[[ DATA SHOWN open ]]

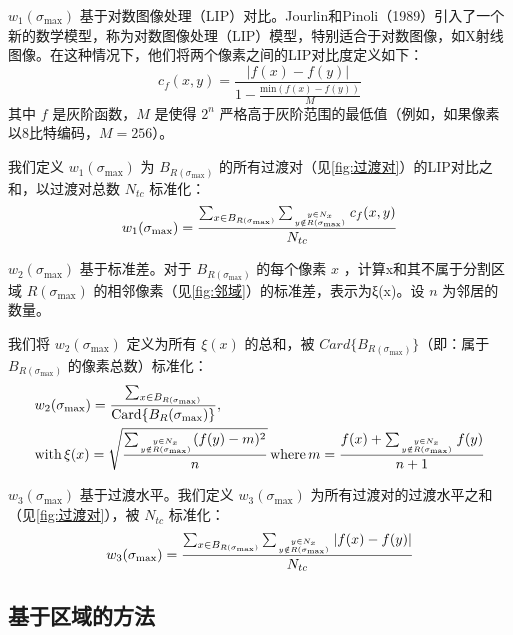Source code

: $w_1(\sigma_{\text{max}})$ 基于对数图像处理（LIP）对比。Jourlin和Pinoli（1989）\cite{jourlin1989contrast}引入了一个新的数学模型，称为对数图像处理（LIP）模型，特别适合于对数图像，如X射线图像。在这种情况下，他们将两个像素之间的LIP对比度定义如下：
\begin{equation}
    c_f(x,y)=\frac{|f(x)-f(y)|}{1-\frac{\text{min}(f(x)-f(y))}{M}}
\end{equation}
其中 $f$ 是灰阶函数，$M$ 是使得 $2^n$ 严格高于灰阶范围的最低值（例如，如果像素以8比特编码，$M=256$）。

我们定义 $w_1(\sigma_{\text{max}})$ 为 $B_{R(\sigma_{\text{max}})}$ 的所有过渡对（见\cref{fig:过渡对}）的LIP对比之和，以过渡对总数 $N_{tc}$ 标准化：
\begin{equation}
    w_1(\sigma_{\text{max}})=\frac{\sum_{x \in B_{R(\sigma_{\text{max}})}} \sum_{y \in N_x \atop y \notin R(\sigma_{\text{max}})} c_f(x,y) } {N_{tc}}
\end{equation}

$w_2(\sigma_{\text{max}})$ 基于标准差。对于 $B_{R(\sigma_{\text{max}})}$ 的每个像素 $x$ ，计算x和其不属于分割区域 $R(\sigma_{\text{max}})$ 的相邻像素（见\cref{fig:邻域}）的标准差，表示为ξ(x)。设 $n$ 为邻居的数量。

我们将 $w_2(\sigma_{\text{max}})$ 定义为所有 $\xi (x)$ 的总和，被 $Card\{B_{R(\sigma_{\text{max}})}\}$（即：属于 $B_{R(\sigma_{\text{max}})}$ 的像素总数）标准化：
\begin{equation}
    \begin{aligned}
    & w_2(\sigma_{\text{max}})=\frac{\sum_{x \in B_{R(\sigma_{\text{max}})}}}{\text{Card}\{B_R(\sigma_{\text{max}})\}}, \\
    & \text{with} \, \xi(x)=\sqrt{\frac{\sum_{y \in N_x \atop y \notin R(\sigma_{\text{max}})}(f(y)-m)^2}{n}} \, \text{where} \, m=\frac{f(x)+\sum_{y \in N_x \atop y \notin R(\sigma_{\text{max}})}f(y)}{n+1} 
    \end{aligned}
\end{equation}

$w_3(\sigma_{\text{max}})$ 基于过渡水平。我们定义 $w_3(\sigma_{\text{max}})$ 为所有过渡对的过渡水平之和（见\cref{fig:过渡对}），被 $N_{tc}$ 标准化：
\begin{equation}
    w_3(\sigma_{\text{max}})=\frac{\sum_{x \in B_{R(\sigma_{\text{max}})}} \sum_{y \in N_x \atop y \notin R(\sigma_{\text{max}})} |f(x)-f(y)| } {N_{tc}}
\end{equation}

\subsection{基于区域的方法}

[[ DATA SHOWN closed ]]

**EXERCISE:**
Reproduce every record word for word. The copy must contain no pictures.

**ANSWER SECTION:**
Source code

: $w_1(\sigma_{\text{max}})$ 基于对数图像处理（LIP）对比。Jourlin和Pinoli（1989）\cite{jourlin1989contrast}引入了一个新的数学模型，称为对数图像处理（LIP）模型，特别适合于对数图像，如X射线图像。在这种情况下，他们将两个像素之间的LIP对比度定义如下：
\begin{equation}
    c_f(x,y)=\frac{|f(x)-f(y)|}{1-\frac{\text{min}(f(x)-f(y))}{M}}
\end{equation}
其中 $f$ 是灰阶函数，$M$ 是使得 $2^n$ 严格高于灰阶范围的最低值（例如，如果像素以8比特编码，$M=256$）。

我们定义 $w_1(\sigma_{\text{max}})$ 为 $B_{R(\sigma_{\text{max}})}$ 的所有过渡对（见\cref{fig:过渡对}）的LIP对比之和，以过渡对总数 $N_{tc}$ 标准化：
\begin{equation}
    w_1(\sigma_{\text{max}})=\frac{\sum_{x \in B_{R(\sigma_{\text{max}})}} \sum_{y \in N_x \atop y \notin R(\sigma_{\text{max}})} c_f(x,y) } {N_{tc}}
\end{equation}

$w_2(\sigma_{\text{max}})$ 基于标准差。对于 $B_{R(\sigma_{\text{max}})}$ 的每个像素 $x$ ，计算x和其不属于分割区域 $R(\sigma_{\text{max}})$ 的相邻像素（见\cref{fig:邻域}）的标准差，表示为ξ(x)。设 $n$ 为邻居的数量。

我们将 $w_2(\sigma_{\text{max}})$ 定义为所有 $\xi (x)$ 的总和，被 $Card\{B_{R(\sigma_{\text{max}})}\}$（即：属于 $B_{R(\sigma_{\text{max}})}$ 的像素总数）标准化：
\begin{equation}
    \begin{aligned}
    & w_2(\sigma_{\text{max}})=\frac{\sum_{x \in B_{R(\sigma_{\text{max}})}}}{\text{Card}\{B_R(\sigma_{\text{max}})\}}, \\
    & \text{with} \, \xi(x)=\sqrt{\frac{\sum_{y \in N_x \atop y \notin R(\sigma_{\text{max}})}(f(y)-m)^2}{n}} \, \text{where} \, m=\frac{f(x)+\sum_{y \in N_x \atop y \notin R(\sigma_{\text{max}})}f(y)}{n+1} 
    \end{aligned}
\end{equation}

$w_3(\sigma_{\text{max}})$ 基于过渡水平。我们定义 $w_3(\sigma_{\text{max}})$ 为所有过渡对的过渡水平之和（见\cref{fig:过渡对}），被 $N_{tc}$ 标准化：
\begin{equation}
    w_3(\sigma_{\text{max}})=\frac{\sum_{x \in B_{R(\sigma_{\text{max}})}} \sum_{y \in N_x \atop y \notin R(\sigma_{\text{max}})} |f(x)-f(y)| } {N_{tc}}
\end{equation}

\subsection{基于区域的方法}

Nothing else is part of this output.